■ Required work ■
Find the string "tools" in the records. Copy every line it appears in.

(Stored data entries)

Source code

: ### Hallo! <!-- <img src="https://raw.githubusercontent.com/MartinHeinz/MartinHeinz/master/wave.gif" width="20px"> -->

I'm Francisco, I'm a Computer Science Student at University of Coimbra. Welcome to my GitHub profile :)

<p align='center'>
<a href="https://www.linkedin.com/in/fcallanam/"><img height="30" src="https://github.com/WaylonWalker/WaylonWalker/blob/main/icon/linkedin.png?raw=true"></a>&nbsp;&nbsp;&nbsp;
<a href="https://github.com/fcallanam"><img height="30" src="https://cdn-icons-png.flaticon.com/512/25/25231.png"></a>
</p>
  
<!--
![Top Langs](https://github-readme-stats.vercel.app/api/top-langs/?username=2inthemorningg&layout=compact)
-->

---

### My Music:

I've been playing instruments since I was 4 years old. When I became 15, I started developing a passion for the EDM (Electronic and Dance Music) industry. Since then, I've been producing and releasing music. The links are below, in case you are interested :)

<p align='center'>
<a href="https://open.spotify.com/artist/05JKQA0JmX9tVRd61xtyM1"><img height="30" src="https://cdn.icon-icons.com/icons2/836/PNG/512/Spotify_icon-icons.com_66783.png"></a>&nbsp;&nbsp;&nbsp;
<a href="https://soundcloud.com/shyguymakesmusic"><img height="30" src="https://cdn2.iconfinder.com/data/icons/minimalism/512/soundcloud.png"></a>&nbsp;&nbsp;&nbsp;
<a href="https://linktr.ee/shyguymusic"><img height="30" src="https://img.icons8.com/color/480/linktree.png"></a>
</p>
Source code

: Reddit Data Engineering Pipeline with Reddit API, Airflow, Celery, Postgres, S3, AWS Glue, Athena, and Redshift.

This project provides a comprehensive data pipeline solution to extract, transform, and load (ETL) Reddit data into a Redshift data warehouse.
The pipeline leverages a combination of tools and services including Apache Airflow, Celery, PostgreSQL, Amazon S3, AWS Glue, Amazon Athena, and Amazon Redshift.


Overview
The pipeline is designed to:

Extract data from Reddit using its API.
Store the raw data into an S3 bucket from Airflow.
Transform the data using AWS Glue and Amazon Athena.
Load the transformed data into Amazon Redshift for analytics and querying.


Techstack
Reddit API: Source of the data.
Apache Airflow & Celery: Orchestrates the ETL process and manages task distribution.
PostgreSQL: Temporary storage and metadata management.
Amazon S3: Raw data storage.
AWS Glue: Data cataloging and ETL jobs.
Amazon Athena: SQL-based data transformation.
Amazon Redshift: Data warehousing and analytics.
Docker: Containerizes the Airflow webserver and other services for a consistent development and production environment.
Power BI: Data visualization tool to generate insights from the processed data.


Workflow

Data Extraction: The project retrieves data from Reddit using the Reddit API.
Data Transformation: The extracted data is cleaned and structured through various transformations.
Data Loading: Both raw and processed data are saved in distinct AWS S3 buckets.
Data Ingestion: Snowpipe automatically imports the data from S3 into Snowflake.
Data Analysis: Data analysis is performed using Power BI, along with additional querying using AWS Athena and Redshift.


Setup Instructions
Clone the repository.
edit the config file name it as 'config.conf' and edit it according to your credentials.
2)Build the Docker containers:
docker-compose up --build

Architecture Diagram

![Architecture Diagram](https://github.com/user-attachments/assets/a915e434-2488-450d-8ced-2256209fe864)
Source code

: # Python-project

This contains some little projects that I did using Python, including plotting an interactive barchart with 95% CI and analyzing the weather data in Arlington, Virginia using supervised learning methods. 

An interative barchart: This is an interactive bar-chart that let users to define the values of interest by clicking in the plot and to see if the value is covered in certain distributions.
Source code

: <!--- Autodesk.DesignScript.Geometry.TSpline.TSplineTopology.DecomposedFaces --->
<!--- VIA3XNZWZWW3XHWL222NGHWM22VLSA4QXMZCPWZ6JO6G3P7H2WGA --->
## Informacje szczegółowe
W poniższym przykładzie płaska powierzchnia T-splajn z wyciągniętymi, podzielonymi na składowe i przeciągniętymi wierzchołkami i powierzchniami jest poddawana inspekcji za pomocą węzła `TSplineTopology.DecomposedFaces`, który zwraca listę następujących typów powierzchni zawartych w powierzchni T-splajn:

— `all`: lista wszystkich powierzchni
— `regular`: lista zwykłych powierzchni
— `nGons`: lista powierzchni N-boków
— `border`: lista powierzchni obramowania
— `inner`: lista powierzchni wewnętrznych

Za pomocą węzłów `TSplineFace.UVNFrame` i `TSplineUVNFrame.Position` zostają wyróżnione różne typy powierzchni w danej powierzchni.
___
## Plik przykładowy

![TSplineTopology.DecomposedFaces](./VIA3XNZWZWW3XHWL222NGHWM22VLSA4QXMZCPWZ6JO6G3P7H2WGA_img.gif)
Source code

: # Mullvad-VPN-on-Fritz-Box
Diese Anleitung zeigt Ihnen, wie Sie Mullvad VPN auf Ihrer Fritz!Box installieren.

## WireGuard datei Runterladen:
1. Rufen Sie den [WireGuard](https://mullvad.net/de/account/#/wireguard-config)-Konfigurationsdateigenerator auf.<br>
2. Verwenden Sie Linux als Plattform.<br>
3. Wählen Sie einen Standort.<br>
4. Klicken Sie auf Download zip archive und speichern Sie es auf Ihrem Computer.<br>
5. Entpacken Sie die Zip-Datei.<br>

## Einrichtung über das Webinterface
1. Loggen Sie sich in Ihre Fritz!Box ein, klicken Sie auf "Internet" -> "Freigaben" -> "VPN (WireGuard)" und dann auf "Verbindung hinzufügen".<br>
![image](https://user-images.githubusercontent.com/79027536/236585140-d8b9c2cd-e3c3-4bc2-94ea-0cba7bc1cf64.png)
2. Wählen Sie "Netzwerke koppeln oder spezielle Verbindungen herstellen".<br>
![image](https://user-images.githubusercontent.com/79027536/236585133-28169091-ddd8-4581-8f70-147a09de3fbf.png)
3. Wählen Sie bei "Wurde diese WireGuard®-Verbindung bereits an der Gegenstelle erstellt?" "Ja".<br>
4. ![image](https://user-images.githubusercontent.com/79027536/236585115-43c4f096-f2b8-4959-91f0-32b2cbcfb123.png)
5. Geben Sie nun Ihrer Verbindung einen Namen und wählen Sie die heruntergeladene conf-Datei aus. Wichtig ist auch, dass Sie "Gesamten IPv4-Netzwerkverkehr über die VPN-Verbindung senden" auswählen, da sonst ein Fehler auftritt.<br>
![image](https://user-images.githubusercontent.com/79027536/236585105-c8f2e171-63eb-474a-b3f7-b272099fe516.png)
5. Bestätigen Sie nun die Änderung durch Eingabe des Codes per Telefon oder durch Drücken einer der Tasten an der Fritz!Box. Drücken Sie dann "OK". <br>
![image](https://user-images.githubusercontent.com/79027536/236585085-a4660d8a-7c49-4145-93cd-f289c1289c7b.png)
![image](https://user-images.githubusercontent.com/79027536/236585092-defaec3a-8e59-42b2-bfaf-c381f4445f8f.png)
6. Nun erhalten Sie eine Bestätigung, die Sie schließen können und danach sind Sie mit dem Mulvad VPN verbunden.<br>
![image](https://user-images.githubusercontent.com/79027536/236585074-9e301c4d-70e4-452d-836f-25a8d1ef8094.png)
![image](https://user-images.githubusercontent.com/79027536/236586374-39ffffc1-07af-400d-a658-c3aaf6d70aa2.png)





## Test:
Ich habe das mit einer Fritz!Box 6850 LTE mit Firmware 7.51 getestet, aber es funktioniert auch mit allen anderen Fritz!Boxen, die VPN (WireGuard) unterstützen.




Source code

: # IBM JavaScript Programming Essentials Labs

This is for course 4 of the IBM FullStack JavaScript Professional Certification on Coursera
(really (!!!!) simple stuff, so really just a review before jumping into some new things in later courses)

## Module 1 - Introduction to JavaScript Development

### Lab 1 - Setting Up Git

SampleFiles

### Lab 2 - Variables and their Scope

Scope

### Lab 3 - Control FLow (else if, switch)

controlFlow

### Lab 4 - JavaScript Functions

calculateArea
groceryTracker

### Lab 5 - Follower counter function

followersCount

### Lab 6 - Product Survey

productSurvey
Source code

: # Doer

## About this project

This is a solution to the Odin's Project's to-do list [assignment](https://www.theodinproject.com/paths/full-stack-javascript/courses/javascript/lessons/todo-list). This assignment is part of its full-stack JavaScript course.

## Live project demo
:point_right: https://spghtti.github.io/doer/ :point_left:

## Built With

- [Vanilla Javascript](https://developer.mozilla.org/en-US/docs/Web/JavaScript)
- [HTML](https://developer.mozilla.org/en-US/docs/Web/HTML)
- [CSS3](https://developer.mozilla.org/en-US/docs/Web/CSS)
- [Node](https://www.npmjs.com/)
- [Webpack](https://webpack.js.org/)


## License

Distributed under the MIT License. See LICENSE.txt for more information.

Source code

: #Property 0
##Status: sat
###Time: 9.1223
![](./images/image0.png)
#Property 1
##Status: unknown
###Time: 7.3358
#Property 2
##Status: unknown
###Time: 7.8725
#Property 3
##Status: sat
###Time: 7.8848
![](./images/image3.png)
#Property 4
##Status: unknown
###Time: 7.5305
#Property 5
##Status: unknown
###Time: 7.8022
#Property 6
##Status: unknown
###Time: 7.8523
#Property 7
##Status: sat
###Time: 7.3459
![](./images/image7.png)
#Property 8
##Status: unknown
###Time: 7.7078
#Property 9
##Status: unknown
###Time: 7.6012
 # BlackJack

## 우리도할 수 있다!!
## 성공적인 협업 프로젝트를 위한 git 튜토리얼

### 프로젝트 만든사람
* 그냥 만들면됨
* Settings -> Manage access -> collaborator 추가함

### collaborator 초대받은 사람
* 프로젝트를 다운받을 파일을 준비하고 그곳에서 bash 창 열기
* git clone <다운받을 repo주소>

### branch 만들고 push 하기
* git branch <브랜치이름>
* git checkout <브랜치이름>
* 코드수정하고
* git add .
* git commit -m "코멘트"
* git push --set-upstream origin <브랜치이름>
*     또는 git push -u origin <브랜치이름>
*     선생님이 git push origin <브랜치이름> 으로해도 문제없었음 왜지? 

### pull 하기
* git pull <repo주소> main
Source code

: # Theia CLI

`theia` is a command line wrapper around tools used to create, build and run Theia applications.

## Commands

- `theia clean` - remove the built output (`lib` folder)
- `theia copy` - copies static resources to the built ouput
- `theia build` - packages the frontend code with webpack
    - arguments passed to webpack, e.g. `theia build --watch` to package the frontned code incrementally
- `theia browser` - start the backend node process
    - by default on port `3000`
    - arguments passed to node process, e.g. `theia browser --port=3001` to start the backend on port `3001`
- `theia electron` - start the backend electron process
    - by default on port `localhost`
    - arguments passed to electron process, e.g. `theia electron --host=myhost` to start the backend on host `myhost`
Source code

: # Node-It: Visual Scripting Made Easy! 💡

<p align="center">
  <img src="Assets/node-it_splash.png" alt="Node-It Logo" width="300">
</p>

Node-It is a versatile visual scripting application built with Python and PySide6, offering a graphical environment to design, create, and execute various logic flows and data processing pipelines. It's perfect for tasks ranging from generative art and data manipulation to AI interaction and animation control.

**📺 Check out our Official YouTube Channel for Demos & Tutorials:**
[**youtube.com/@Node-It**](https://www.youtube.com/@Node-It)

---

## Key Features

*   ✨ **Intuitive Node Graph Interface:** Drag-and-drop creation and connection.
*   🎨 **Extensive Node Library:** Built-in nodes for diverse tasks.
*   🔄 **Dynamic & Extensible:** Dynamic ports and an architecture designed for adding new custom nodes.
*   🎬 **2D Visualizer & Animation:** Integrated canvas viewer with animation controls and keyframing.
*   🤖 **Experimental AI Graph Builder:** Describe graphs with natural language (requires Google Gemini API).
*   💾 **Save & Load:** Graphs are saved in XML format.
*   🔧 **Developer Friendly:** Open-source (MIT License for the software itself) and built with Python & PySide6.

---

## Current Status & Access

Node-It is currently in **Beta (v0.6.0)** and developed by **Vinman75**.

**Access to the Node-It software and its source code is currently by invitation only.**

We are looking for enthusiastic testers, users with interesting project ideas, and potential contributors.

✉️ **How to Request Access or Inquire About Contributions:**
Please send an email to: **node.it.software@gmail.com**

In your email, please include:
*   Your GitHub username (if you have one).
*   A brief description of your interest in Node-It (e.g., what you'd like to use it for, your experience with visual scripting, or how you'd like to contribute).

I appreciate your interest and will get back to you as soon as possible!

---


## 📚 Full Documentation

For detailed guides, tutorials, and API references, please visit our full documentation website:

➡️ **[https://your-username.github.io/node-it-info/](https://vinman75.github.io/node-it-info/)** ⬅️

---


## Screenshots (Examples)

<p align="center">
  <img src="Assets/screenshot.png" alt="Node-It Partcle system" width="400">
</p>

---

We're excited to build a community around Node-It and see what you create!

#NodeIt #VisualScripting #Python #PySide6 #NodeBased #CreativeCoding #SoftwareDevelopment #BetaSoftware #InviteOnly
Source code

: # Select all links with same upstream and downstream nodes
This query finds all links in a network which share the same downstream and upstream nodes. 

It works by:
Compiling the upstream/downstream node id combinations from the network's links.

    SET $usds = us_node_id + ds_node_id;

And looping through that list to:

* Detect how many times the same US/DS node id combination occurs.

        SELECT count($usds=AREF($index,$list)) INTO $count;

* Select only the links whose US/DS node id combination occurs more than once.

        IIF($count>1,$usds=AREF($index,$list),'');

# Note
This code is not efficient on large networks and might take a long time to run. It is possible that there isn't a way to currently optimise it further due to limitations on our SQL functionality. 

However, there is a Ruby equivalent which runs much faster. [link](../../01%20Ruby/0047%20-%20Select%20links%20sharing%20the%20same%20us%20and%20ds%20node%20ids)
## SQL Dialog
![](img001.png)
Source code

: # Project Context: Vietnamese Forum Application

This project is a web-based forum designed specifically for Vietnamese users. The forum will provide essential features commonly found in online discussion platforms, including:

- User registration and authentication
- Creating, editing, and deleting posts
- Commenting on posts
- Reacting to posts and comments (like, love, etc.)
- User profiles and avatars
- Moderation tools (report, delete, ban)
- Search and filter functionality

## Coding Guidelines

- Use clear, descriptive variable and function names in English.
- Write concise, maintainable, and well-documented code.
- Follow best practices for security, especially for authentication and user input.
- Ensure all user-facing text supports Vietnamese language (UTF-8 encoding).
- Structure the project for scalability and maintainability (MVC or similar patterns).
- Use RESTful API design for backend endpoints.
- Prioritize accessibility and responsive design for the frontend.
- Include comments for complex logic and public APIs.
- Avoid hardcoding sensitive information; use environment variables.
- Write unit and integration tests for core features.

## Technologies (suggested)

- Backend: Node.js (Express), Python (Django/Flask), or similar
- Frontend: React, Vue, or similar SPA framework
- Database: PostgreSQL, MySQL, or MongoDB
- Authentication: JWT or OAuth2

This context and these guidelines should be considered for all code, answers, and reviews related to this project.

■ Solution below ■
The pipeline leverages a combination of tools and services including Apache Airflow, Celery, PostgreSQL, Amazon S3, AWS Glue, Amazon Athena, and Amazon Redshift.
`theia` is a command line wrapper around tools used to create, build and run Theia applications.
- Moderation tools (report, delete, ban)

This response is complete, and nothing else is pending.